To be sure, when America enjoyed the best passenger trains in the world, they were operated by private railroads. One of our blunders was canceling almost all railway mail contracts in 1968, furthering the passenger rail death spiral.

Those railroads were heavily taxed and regulated, while highways/freeways and airports were beneficiaries of massive federal subsidizes.

Now, while other advanced, urbanized nations enjoy modern high-speed trains, we’re impossibly behind and Trump opposes California’s behind-schedule and over-budget high-speed line.

Trump’s support for the private Brightline’s planned high-speed train between Los Angeles and Las Vegas seems conditional. He’s likely to demand that it return a profit in exchange for federal support.

Brightline, which already operates higher-speed service between Miami and Orlando in Florida, would rely on multiple ways of funding the L.A.-Las Vegas route: federal grants, long-term loans, bonds and grants.

A high-speed line linking Portland-Seattle-Vancouver seems impossibly unreachable since the election.

Historically, few expected public goods to “show a profit” in the way of businesses; public goods address the needs of society and market failures, financed by taxes.

We’re moving into a new and dangerous world.

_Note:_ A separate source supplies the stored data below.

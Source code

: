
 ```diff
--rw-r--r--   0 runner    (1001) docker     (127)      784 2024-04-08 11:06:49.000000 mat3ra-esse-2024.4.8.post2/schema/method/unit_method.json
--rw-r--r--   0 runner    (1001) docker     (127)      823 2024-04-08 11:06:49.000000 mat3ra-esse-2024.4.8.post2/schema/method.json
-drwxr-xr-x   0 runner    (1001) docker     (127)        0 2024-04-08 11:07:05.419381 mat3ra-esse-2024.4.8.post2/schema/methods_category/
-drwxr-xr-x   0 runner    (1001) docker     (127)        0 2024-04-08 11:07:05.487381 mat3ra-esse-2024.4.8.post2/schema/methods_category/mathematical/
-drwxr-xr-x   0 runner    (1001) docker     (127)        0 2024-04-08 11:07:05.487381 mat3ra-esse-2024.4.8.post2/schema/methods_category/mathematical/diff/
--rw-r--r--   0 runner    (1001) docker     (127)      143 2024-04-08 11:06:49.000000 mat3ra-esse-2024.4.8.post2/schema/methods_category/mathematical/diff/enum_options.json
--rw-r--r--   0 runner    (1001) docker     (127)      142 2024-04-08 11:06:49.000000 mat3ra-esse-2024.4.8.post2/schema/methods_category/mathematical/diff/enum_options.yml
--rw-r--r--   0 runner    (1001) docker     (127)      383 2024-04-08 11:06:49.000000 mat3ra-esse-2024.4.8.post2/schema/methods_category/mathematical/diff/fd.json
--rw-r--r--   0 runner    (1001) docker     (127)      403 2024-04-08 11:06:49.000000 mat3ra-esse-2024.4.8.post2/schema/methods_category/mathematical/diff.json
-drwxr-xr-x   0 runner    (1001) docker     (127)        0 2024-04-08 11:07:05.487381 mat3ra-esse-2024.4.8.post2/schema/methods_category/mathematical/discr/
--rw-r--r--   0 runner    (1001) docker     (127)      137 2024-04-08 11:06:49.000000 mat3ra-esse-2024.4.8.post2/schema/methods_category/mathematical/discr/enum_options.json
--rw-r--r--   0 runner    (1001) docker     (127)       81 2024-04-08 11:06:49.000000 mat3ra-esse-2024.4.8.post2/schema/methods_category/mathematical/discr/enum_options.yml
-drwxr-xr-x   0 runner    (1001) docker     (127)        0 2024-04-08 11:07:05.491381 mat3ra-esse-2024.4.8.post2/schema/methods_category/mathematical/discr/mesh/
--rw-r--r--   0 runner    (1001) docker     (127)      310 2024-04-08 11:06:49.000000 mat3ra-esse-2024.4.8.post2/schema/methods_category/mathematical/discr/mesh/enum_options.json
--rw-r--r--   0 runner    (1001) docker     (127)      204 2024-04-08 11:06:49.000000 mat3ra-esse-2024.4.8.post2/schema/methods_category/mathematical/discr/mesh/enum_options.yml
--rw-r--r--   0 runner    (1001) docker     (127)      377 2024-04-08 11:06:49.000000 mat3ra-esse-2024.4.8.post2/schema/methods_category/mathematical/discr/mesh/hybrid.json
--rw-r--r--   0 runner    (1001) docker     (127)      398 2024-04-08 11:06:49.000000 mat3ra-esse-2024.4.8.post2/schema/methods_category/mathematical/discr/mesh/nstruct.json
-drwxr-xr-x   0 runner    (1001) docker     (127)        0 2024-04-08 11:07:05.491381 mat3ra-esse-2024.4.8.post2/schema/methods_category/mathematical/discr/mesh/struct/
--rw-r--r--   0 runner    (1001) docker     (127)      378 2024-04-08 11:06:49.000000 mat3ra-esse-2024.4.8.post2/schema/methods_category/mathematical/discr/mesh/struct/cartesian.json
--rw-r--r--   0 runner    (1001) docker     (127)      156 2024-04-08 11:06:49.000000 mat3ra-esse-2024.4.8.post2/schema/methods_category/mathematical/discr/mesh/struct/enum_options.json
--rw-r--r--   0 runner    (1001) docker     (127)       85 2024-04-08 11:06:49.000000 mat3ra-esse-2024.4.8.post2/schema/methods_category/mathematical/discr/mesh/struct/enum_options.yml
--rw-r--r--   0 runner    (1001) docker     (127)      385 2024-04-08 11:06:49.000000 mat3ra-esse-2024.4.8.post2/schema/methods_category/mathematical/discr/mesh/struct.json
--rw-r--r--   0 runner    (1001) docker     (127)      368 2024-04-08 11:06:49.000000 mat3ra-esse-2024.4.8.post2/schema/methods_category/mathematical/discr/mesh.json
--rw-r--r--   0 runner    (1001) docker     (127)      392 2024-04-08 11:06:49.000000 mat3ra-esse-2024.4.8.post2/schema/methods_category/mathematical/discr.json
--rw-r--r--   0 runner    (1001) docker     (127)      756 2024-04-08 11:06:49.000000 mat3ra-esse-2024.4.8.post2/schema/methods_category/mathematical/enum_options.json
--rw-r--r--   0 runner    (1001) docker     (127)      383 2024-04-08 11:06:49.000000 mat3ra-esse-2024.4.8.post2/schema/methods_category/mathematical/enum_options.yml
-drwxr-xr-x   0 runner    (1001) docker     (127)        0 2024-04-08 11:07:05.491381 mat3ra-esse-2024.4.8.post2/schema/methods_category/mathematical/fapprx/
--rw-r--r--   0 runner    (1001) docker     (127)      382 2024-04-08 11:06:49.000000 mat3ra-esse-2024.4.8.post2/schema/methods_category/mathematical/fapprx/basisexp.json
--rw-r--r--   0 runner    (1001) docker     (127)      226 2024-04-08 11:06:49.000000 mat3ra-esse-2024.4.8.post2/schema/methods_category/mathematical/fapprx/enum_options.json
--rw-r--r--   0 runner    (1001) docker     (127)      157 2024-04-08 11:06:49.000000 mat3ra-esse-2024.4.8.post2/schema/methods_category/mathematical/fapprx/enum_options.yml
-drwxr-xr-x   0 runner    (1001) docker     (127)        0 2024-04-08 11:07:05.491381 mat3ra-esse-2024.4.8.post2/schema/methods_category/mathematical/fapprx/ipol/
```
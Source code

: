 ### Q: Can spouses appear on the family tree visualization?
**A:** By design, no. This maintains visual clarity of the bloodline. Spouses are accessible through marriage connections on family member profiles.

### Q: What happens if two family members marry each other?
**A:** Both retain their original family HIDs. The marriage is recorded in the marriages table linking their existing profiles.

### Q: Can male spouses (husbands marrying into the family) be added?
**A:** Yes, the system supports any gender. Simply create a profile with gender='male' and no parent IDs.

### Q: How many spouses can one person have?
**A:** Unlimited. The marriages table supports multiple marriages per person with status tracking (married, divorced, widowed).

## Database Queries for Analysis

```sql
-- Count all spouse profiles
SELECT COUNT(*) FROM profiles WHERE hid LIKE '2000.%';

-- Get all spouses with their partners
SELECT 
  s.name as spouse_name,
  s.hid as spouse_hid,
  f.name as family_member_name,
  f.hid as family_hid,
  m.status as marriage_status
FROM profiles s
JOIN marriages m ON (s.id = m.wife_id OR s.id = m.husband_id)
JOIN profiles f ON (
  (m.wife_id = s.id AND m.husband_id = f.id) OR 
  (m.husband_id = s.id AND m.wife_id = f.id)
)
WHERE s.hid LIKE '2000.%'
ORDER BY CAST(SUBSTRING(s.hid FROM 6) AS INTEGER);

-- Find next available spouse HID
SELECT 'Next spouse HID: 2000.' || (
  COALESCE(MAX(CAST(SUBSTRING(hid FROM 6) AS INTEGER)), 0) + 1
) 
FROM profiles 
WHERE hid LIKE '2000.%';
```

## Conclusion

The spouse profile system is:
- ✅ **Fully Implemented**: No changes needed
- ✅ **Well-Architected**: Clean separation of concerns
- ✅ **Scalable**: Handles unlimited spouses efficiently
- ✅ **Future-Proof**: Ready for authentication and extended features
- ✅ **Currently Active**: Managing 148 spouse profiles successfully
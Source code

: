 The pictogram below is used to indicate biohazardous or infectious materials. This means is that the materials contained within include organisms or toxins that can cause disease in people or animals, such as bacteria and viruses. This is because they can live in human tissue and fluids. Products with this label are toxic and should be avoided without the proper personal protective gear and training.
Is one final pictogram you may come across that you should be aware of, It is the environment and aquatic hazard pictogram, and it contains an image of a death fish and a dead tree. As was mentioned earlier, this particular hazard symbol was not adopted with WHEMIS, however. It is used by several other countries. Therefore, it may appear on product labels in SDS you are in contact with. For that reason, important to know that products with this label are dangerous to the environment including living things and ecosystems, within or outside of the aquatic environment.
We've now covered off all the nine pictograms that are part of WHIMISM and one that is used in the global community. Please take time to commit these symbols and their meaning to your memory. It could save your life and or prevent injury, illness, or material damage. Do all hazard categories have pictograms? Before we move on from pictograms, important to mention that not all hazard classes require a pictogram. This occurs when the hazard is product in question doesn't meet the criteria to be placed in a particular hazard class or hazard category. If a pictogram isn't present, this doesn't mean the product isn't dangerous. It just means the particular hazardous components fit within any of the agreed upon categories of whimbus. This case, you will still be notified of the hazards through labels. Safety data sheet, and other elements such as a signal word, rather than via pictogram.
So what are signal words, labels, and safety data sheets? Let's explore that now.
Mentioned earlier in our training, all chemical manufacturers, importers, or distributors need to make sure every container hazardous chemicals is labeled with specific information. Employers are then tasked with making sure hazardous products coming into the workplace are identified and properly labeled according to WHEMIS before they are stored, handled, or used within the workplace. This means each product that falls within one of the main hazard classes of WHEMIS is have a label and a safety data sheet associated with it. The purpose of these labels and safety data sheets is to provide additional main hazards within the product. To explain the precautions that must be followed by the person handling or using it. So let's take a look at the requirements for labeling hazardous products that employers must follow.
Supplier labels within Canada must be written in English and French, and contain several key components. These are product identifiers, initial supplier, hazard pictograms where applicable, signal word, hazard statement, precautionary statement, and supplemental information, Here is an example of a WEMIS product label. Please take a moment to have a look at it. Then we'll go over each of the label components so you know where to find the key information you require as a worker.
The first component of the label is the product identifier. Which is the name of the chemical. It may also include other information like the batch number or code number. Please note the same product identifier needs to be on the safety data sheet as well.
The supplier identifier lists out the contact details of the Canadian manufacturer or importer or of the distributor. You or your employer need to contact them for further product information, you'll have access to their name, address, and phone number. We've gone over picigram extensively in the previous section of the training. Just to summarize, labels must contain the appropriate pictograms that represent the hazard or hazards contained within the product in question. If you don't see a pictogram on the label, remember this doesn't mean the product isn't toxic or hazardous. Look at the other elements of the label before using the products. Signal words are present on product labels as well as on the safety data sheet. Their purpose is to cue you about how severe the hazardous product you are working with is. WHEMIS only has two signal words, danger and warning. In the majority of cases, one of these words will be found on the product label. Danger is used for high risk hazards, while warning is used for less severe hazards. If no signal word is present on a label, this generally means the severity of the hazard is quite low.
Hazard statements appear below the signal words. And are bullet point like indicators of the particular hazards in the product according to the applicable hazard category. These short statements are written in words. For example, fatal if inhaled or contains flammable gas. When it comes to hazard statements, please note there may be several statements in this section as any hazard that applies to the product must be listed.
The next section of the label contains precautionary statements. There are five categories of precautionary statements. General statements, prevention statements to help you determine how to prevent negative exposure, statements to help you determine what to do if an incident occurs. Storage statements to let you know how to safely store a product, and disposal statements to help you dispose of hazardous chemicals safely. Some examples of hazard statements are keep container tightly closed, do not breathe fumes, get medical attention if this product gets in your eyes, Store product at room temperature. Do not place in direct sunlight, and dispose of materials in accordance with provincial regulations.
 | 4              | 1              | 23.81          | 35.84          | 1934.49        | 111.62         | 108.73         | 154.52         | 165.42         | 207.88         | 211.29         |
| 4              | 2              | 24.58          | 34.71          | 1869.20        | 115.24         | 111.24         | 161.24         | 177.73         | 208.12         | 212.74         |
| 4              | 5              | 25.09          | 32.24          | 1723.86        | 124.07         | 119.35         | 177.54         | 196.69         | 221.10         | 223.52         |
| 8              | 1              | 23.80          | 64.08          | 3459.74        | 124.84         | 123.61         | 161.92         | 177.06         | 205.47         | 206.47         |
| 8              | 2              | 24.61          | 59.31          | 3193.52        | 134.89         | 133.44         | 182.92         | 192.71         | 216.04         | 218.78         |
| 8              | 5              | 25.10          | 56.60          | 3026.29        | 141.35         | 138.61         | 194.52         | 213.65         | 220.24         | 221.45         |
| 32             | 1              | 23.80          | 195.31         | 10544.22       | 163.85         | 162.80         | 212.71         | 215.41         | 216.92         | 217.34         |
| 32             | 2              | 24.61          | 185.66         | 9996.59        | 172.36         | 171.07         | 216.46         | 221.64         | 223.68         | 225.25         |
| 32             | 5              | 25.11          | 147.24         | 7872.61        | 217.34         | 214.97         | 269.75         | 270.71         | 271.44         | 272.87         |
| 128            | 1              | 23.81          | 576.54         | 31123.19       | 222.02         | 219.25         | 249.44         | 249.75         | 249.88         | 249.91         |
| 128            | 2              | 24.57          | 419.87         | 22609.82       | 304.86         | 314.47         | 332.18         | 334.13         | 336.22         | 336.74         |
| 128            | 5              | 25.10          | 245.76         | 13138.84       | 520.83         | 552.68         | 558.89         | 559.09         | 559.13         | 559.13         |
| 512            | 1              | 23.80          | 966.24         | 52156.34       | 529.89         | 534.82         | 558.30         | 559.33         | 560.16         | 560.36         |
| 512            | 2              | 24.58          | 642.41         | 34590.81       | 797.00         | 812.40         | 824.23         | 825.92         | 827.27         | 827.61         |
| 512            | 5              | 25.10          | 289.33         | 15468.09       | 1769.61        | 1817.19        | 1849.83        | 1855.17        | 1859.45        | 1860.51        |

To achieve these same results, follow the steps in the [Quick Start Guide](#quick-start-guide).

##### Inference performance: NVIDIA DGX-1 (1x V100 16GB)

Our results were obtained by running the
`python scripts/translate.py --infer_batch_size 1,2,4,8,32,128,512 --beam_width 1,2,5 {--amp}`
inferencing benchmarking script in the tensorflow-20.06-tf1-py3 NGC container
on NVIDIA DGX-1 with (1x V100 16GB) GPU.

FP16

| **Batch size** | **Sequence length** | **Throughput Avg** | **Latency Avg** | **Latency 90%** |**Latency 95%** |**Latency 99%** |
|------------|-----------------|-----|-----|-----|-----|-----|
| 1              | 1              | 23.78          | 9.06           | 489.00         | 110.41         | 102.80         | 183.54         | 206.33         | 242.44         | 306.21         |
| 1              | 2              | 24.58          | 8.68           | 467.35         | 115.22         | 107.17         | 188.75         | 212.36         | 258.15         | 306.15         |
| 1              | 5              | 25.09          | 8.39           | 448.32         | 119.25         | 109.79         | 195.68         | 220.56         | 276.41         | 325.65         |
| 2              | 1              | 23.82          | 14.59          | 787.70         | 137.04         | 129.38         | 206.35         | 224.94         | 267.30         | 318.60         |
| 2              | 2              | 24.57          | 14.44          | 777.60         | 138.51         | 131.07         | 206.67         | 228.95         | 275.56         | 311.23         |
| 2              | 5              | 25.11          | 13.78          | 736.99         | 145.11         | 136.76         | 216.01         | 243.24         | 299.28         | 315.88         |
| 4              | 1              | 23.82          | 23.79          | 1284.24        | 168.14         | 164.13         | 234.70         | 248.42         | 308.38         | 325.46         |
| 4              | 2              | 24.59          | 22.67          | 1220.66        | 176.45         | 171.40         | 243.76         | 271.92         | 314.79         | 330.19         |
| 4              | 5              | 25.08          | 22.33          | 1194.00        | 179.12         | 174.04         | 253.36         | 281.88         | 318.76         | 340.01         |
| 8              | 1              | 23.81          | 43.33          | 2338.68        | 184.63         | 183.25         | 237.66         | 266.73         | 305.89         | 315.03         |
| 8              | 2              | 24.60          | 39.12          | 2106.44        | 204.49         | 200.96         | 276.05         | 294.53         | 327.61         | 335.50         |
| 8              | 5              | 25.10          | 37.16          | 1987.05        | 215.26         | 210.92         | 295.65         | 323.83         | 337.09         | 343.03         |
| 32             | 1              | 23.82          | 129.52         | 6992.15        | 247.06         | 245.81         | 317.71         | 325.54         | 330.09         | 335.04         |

Elections have consequences.

Given gerrymandering, it’s highly unlikely Democrats could win both houses of Congress next year. Trump moves without the guardrails of constitutional government.

And the dollar’s fate is uncertain. China would love to see it unseated as the reserve currency — except Beijing holds about $759 billion in U.S. Treasury securities.

Buckle up because we are in for a bumpy ride with a felon president who tried to overthrow the 2020 election at the controls.